Terra di confine e luogo di pistoleri, El Paso, rappresenta più di ogni altra metafora lo stato degli ospedali italiani.Le aggressioni nei confronti dei sanitari, ormai divenute una costante delle cronache, non fanno più notizia: i casi eclatanti di Foggia e Pescara rappresentano solo la punta di un iceberg. Da tanto tempo il rapporto fiduciario medico-paziente si è rotto ed è stato sostituito dal contenzioso medico-legale che negli ultimi 20 anni ha avuto un incremento geometrico non giustificato.
L’art. 32 della Costituzione garantisce al cittadino la migliore cura possibile non la guarigione. Negli anni – per colpa dei media e della magistratura, ma anche dei medici che hanno voluto amplificare i loro risultati – il diritto alla migliore cura possibile è stato sovvertito in “diritto alla guarigione”. Di conseguenza il malato ritiene che la cura deve essere sempre salvifica e non accetta che una malattia possa avere una prognosi nefasta. L’amplificazione degli eventi avversi, che i media definiscono come malasanità ha influito enormemente sul costume dei cittadini, i quali ritengono che una aspettativa disattesa è colpa dei sanitari.

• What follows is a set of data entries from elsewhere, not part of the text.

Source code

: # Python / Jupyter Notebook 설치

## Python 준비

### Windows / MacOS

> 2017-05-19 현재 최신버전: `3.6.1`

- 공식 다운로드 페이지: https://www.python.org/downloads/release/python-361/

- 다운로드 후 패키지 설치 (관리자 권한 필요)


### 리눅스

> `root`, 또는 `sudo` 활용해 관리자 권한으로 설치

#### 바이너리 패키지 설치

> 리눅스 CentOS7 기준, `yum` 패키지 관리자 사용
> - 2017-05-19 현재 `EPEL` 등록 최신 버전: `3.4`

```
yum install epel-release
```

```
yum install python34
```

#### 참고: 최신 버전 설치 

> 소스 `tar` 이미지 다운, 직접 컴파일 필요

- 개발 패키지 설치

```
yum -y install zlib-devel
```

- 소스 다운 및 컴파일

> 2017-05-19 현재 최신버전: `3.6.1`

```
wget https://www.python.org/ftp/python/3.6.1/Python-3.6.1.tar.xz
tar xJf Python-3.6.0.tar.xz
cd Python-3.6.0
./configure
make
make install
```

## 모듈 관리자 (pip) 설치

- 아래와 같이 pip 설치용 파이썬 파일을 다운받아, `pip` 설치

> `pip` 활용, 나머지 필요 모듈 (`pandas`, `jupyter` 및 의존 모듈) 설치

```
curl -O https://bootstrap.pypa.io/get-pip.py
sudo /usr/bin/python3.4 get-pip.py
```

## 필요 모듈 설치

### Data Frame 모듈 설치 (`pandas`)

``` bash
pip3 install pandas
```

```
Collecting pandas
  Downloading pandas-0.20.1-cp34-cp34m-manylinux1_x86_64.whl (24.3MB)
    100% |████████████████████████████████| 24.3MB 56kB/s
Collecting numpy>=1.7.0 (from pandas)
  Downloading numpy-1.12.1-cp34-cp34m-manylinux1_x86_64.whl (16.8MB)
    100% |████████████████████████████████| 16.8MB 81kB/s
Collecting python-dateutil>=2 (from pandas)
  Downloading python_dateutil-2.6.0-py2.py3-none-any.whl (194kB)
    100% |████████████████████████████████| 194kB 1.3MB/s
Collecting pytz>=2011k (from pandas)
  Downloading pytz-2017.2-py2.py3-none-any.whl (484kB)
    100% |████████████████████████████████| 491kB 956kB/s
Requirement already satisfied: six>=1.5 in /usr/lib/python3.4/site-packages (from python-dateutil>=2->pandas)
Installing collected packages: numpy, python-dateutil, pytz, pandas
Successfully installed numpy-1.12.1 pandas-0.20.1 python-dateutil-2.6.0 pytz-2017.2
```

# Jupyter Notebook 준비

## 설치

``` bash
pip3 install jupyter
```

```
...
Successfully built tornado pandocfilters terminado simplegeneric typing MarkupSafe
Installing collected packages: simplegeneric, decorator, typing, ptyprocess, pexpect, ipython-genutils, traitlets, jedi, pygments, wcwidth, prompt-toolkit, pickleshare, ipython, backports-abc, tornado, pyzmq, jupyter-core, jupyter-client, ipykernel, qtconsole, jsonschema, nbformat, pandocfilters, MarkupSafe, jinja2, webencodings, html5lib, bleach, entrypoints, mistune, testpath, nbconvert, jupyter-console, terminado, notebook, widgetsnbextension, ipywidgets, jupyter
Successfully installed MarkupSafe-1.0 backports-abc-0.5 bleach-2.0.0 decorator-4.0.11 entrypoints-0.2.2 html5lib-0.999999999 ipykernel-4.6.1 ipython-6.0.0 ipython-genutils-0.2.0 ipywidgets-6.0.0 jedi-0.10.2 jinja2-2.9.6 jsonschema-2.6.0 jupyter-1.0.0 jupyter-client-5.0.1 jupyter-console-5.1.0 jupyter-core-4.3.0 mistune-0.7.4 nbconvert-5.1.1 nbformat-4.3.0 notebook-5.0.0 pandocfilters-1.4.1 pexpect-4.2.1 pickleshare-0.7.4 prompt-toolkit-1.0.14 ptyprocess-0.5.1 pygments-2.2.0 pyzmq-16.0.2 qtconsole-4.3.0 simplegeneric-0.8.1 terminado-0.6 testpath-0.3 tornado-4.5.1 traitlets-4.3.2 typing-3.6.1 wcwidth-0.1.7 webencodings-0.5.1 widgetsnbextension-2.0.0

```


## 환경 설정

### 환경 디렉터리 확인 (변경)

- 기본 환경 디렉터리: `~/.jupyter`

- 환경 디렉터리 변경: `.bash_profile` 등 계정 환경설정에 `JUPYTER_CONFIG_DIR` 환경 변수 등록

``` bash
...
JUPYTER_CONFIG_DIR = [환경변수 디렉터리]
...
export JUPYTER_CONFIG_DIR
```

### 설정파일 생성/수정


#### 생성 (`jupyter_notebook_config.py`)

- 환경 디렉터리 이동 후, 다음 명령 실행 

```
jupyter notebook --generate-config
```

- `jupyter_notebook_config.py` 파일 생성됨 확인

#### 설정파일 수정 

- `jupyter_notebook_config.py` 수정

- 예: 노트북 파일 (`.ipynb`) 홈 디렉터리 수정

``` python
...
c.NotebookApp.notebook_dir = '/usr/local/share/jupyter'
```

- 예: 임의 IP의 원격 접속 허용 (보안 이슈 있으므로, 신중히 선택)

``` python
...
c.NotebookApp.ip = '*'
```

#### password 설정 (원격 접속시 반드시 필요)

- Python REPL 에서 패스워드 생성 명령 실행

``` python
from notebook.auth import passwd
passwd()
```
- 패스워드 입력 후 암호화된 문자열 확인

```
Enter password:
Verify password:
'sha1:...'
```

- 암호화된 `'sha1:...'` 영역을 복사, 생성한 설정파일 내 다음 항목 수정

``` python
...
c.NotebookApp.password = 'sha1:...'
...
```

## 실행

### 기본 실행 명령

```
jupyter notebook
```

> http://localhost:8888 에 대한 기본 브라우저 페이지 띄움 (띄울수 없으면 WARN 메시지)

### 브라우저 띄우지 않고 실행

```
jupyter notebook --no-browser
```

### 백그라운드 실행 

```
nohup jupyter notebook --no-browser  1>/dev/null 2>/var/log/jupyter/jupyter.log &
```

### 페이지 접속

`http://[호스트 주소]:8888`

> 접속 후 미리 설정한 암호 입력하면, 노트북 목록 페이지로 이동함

Nè i magistrati hanno arrestato questa deriva: avrebbero il dovere nell’udienza preliminare di accertare e valutare la veridicità della contestazione, invece rinviano a giudizio come si trattasse di un picnic. Il risultato è che il 95% dei processi esitano in assoluzioni. Tutto ciò dovrebbe fare riflettere, ma l’ignavia del GUP non pare avere pudore: questa è una vergogna. La gogna mediatico-giudiziaria cui il medico è stato sottoposto negli ultimi decenni ha sviluppato la cosiddetta medicina difensiva che ha un costo pari al 10% del Pil sanitario.
Alla gogna giudiziaria si sono associate intimidazioni e aggressioni: il politicamente corretto che si strappa le vesti per cani, lupi e orsi, che fa crociate per la cultura woke e gender, dovrebbe pensare che la malattia non guarda in faccia nessuno e salvaguardare i sanitari come una specie protetta: sono questi gli unici depositari dell’arte terapeutica.